Plain-text document sources

****************

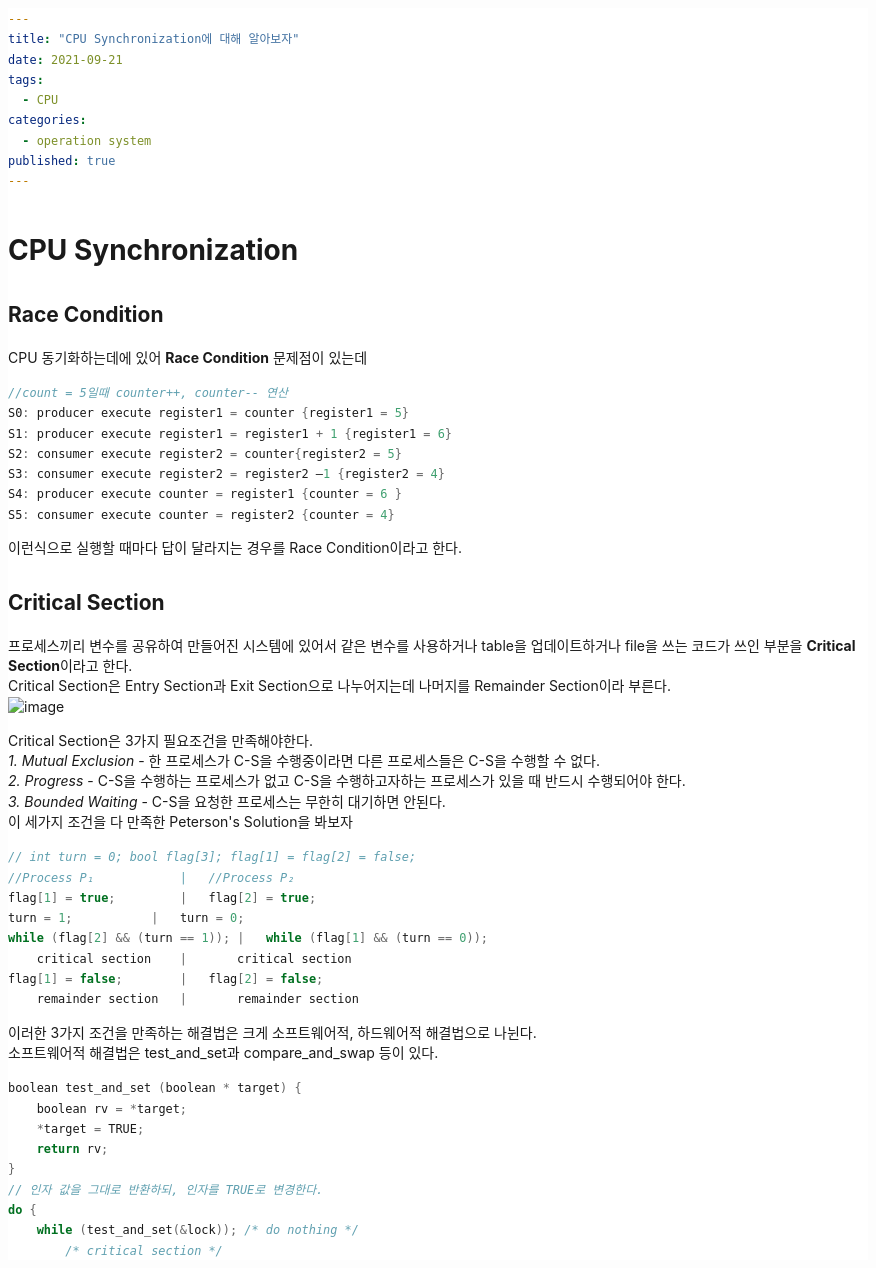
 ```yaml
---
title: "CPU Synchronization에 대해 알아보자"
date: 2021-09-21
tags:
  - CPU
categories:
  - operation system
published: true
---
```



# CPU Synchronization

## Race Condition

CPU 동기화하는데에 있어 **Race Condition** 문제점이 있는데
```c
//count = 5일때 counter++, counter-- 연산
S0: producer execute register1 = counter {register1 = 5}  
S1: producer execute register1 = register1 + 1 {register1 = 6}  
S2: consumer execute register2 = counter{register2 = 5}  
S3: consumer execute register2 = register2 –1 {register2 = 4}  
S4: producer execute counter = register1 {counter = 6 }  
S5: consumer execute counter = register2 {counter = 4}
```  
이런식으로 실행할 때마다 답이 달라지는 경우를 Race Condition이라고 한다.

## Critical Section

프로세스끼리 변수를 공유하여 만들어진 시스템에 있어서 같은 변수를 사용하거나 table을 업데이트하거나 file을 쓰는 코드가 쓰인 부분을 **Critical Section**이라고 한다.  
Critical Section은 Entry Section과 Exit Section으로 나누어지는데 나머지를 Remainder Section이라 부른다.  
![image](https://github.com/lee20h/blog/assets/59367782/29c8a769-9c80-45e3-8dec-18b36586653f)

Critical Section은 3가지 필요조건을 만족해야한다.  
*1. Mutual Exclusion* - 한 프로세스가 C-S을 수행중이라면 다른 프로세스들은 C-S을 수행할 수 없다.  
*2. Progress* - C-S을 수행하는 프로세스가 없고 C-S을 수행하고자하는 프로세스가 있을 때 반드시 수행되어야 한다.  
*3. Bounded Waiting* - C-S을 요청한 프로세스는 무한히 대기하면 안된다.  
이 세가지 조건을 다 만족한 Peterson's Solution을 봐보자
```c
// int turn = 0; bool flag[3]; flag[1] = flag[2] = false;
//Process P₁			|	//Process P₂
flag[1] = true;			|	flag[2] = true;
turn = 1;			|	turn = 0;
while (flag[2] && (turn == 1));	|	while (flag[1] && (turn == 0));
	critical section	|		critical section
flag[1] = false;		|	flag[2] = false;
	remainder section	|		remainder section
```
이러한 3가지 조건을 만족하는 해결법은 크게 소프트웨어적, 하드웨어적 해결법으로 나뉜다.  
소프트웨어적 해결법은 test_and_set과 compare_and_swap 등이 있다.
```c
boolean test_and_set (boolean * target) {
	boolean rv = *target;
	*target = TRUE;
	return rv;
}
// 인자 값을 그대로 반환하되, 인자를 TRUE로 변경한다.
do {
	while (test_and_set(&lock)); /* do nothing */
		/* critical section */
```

****************

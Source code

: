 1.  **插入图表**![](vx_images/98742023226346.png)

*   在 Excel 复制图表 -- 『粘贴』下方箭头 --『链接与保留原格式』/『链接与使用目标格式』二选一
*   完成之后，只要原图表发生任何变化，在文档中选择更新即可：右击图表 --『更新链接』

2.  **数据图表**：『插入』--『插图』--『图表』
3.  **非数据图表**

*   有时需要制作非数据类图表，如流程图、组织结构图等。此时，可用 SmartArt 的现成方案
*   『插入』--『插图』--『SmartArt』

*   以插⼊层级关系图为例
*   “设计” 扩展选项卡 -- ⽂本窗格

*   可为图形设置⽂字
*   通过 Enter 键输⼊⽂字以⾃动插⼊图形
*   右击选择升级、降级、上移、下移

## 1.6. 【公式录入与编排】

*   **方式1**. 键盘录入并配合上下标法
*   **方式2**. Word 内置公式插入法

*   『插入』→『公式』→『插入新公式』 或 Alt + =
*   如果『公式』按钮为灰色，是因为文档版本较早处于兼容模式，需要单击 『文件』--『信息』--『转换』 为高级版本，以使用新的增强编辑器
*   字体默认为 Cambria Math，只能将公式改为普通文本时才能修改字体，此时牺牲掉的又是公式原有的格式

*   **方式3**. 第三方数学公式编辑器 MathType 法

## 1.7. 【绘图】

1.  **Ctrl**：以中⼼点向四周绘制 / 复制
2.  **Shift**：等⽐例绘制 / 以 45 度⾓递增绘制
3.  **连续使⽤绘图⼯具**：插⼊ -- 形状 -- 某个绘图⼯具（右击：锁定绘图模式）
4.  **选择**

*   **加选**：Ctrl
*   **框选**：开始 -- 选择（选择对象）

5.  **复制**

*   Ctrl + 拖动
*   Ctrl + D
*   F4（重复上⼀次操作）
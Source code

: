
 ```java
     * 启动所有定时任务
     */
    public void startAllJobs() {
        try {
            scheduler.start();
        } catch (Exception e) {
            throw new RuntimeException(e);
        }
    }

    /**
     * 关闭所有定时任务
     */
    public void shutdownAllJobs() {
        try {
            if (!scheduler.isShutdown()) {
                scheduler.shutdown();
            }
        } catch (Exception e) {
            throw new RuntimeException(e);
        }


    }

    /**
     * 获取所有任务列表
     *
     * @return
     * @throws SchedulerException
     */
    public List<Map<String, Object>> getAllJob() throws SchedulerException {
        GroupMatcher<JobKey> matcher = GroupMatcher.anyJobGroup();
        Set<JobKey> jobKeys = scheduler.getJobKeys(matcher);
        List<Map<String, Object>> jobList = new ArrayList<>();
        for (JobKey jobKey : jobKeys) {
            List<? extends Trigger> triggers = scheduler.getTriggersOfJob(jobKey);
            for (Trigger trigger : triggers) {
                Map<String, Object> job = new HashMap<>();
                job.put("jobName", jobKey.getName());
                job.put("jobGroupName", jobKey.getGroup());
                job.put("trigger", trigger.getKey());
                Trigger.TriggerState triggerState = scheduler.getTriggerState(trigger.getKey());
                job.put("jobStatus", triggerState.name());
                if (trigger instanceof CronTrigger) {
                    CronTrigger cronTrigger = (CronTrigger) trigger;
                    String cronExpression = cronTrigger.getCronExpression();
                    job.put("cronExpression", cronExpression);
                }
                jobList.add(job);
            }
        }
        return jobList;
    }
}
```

****************

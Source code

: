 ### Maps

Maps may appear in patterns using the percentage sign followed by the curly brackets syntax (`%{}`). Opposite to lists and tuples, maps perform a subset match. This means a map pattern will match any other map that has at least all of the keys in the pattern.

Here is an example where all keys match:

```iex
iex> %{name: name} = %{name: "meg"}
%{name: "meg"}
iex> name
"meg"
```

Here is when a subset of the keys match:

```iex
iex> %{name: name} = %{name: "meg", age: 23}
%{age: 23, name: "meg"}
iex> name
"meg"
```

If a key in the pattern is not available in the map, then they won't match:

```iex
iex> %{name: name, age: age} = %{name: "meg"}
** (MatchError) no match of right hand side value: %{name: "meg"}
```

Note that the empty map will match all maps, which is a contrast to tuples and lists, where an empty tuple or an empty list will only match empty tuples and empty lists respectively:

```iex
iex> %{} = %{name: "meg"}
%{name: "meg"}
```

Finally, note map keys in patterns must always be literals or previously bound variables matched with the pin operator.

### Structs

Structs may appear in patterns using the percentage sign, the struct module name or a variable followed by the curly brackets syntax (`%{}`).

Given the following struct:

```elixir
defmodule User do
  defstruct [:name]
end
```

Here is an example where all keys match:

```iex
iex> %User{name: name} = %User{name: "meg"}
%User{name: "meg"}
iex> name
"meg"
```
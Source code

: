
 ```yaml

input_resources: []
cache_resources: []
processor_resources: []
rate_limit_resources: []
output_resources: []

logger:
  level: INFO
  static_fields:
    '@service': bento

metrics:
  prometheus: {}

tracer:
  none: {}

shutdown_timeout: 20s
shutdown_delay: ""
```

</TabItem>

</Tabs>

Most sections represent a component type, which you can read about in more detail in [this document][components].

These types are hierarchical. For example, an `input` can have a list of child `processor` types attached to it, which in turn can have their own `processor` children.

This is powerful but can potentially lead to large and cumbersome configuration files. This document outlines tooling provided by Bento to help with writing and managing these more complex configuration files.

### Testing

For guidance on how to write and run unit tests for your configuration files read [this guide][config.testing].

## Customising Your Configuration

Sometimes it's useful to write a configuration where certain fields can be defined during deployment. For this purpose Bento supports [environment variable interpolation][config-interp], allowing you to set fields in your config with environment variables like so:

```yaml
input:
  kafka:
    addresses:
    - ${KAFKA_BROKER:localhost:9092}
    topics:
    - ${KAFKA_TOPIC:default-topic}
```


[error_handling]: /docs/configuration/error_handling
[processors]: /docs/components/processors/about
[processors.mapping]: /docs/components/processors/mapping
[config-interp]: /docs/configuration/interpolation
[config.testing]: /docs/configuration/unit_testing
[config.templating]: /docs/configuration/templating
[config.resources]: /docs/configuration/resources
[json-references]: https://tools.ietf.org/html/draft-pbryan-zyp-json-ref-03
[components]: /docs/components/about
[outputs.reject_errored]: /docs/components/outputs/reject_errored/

****************

_TASK PROMPT_
Wherever a line in the data above holds "SmartArt", copy that line.

_TASK OUTPUT_
*   有时需要制作非数据类图表，如流程图、组织结构图等。此时，可用 SmartArt 的现成方案
*   『插入』--『插图』--『SmartArt』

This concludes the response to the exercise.